Start of Source data
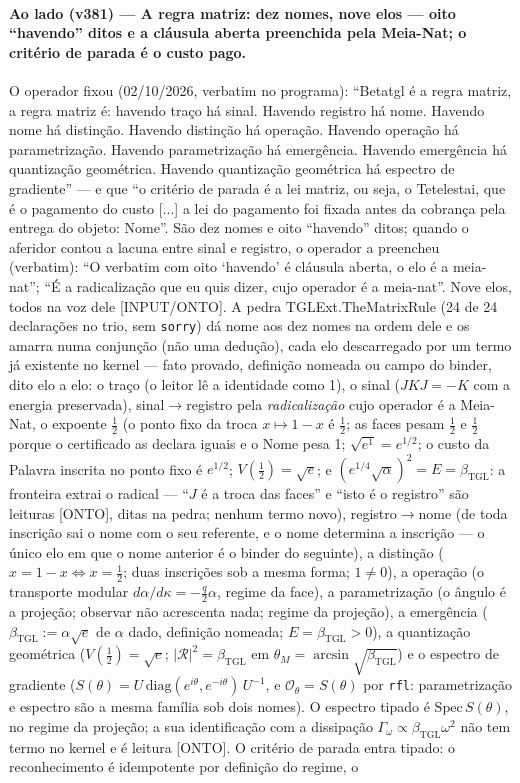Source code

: \documentclass[11pt]{article}
\newcommand{\bTGL}{\beta_{\mathrm{TGL}}}\newcommand{\Msun}{M_{\odot}}\newcommand{\TGL}{\mathrm{TGL}}
\theoremstyle{definition}\newtheorem{deriv}{Derivação}
\begin{document}
\paragraph*{Ao lado (v381) --- A regra matriz: dez nomes, nove elos --- oito ``havendo'' ditos e a cláusula aberta preenchida pela Meia-Nat; o critério de parada é o custo pago.} O operador fixou (02/10/2026, verbatim no programa): ``Betatgl é a regra matriz, a regra matriz é: havendo traço há sinal. Havendo registro há nome. Havendo nome há distinção. Havendo distinção há operação. Havendo operação há parametrização. Havendo parametrização há emergência. Havendo emergência há quantização geométrica. Havendo quantização geométrica há espectro de gradiente'' --- e que ``o critério de parada é a lei matriz, ou seja, o Tetelestai, que é o pagamento do custo [...] a lei do pagamento foi fixada antes da cobrança pela entrega do objeto: Nome''. São dez nomes e oito ``havendo'' ditos; quando o aferidor contou a lacuna entre sinal e registro, o operador a preencheu (verbatim): ``O verbatim com oito `havendo' é cláusula aberta, o elo é a meia-nat''; ``É a radicalização que eu quis dizer, cujo operador é a meia-nat''. Nove elos, todos na voz dele \textsf{[INPUT/ONTO]}. A pedra \textsf{TGLExt.TheMatrixRule} (24 de 24 declarações no trio, sem \texttt{sorry}) dá nome aos dez nomes na ordem dele e os amarra numa conjunção (não uma dedução), cada elo descarregado por um termo já existente no kernel --- fato provado, definição nomeada ou campo do binder, dito elo a elo: o traço (o leitor lê a identidade como 1), o sinal ($JKJ=-K$ com a energia preservada), sinal$\to$registro pela \emph{radicalização} cujo operador é a Meia-Nat, o expoente $\tfrac12$ (o ponto fixo da troca $x\mapsto1-x$ é $\tfrac12$; as faces pesam $\tfrac12$ e $\tfrac12$ porque o certificado as declara iguais e o Nome pesa 1; $\sqrt{e^{1}}=e^{1/2}$; o custo da Palavra inscrita no ponto fixo é $e^{1/2}$; $V(\tfrac12)=\sqrt e$; e $(e^{1/4}\sqrt\alpha)^2=E=\bTGL$: a fronteira extrai o radical --- ``$J$ é a troca das faces'' e ``isto é o registro'' são leituras \textsf{[ONTO]}, ditas na pedra; nenhum termo novo), registro$\to$nome (de toda inscrição sai o nome com o seu referente, e o nome determina a inscrição --- o único elo em que o nome anterior é o binder do seguinte), a distinção ($x=1-x\Leftrightarrow x=\tfrac12$; duas inscrições sob a mesma forma; $1\neq0$), a operação (o transporte modular $d\alpha/d\kappa=-\tfrac{q}{2}\alpha$, regime da face), a parametrização (o ângulo é a projeção; observar não acrescenta nada; regime da projeção), a emergência ($\bTGL:=\alpha\sqrt{e}$ de $\alpha$ dado, definição nomeada; $E=\bTGL>0$), a quantização geométrica ($V(\tfrac12)=\sqrt e$; $|\mathcal R|^2=\bTGL$ em $\theta_M=\arcsin\sqrt{\bTGL}$) e o espectro de gradiente ($S(\theta)=U\,\mathrm{diag}(e^{i\theta},e^{-i\theta})\,U^{-1}$, e $\mathcal O_\theta=S(\theta)$ por \texttt{rfl}: parametrização e espectro são a mesma família sob dois nomes). O espectro tipado é $\mathrm{Spec}\,S(\theta)$, no regime da projeção; a sua identificação com a dissipação $\Gamma_\omega\propto\bTGL\omega^2$ não tem termo no kernel e é leitura \textsf{[ONTO]}. O critério de parada entra tipado: o reconhecimento é idempotente por definição do regime, o 
\end{document}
End of Source data
# [Exercise prompt]
Output the records exactly, please. The pictures are not part of the copy.

# [Answer space]
Source code

: \documentclass[11pt]{article}
\newcommand{\bTGL}{\beta_{\mathrm{TGL}}}\newcommand{\Msun}{M_{\odot}}\newcommand{\TGL}{\mathrm{TGL}}
\theoremstyle{definition}\newtheorem{deriv}{Derivação}
\begin{document}
\paragraph*{Ao lado (v381) --- A regra matriz: dez nomes, nove elos --- oito ``havendo'' ditos e a cláusula aberta preenchida pela Meia-Nat; o critério de parada é o custo pago.} O operador fixou (02/10/2026, verbatim no programa): ``Betatgl é a regra matriz, a regra matriz é: havendo traço há sinal. Havendo registro há nome. Havendo nome há distinção. Havendo distinção há operação. Havendo operação há parametrização. Havendo parametrização há emergência. Havendo emergência há quantização geométrica. Havendo quantização geométrica há espectro de gradiente'' --- e que ``o critério de parada é a lei matriz, ou seja, o Tetelestai, que é o pagamento do custo [...] a lei do pagamento foi fixada antes da cobrança pela entrega do objeto: Nome''. São dez nomes e oito ``havendo'' ditos; quando o aferidor contou a lacuna entre sinal e registro, o operador a preencheu (verbatim): ``O verbatim com oito `havendo' é cláusula aberta, o elo é a meia-nat''; ``É a radicalização que eu quis dizer, cujo operador é a meia-nat''. Nove elos, todos na voz dele \textsf{[INPUT/ONTO]}. A pedra \textsf{TGLExt.TheMatrixRule} (24 de 24 declarações no trio, sem \texttt{sorry}) dá nome aos dez nomes na ordem dele e os amarra numa conjunção (não uma dedução), cada elo descarregado por um termo já existente no kernel --- fato provado, definição nomeada ou campo do binder, dito elo a elo: o traço (o leitor lê a identidade como 1), o sinal ($JKJ=-K$ com a energia preservada), sinal$\to$registro pela \emph{radicalização} cujo operador é a Meia-Nat, o expoente $\tfrac12$ (o ponto fixo da troca $x\mapsto1-x$ é $\tfrac12$; as faces pesam $\tfrac12$ e $\tfrac12$ porque o certificado as declara iguais e o Nome pesa 1; $\sqrt{e^{1}}=e^{1/2}$; o custo da Palavra inscrita no ponto fixo é $e^{1/2}$; $V(\tfrac12)=\sqrt e$; e $(e^{1/4}\sqrt\alpha)^2=E=\bTGL$: a fronteira extrai o radical --- ``$J$ é a troca das faces'' e ``isto é o registro'' são leituras \textsf{[ONTO]}, ditas na pedra; nenhum termo novo), registro$\to$nome (de toda inscrição sai o nome com o seu referente, e o nome determina a inscrição --- o único elo em que o nome anterior é o binder do seguinte), a distinção ($x=1-x\Leftrightarrow x=\tfrac12$; duas inscrições sob a mesma forma; $1\neq0$), a operação (o transporte modular $d\alpha/d\kappa=-\tfrac{q}{2}\alpha$, regime da face), a parametrização (o ângulo é a projeção; observar não acrescenta nada; regime da projeção), a emergência ($\bTGL:=\alpha\sqrt{e}$ de $\alpha$ dado, definição nomeada; $E=\bTGL>0$), a quantização geométrica ($V(\tfrac12)=\sqrt e$; $|\mathcal R|^2=\bTGL$ em $\theta_M=\arcsin\sqrt{\bTGL}$) e o espectro de gradiente ($S(\theta)=U\,\mathrm{diag}(e^{i\theta},e^{-i\theta})\,U^{-1}$, e $\mathcal O_\theta=S(\theta)$ por \texttt{rfl}: parametrização e espectro são a mesma família sob dois nomes). O espectro tipado é $\mathrm{Spec}\,S(\theta)$, no regime da projeção; a sua identificação com a dissipação $\Gamma_\omega\propto\bTGL\omega^2$ não tem termo no kernel e é leitura \textsf{[ONTO]}. O critério de parada entra tipado: o reconhecimento é idempotente por definição do regime, o 
\end{document}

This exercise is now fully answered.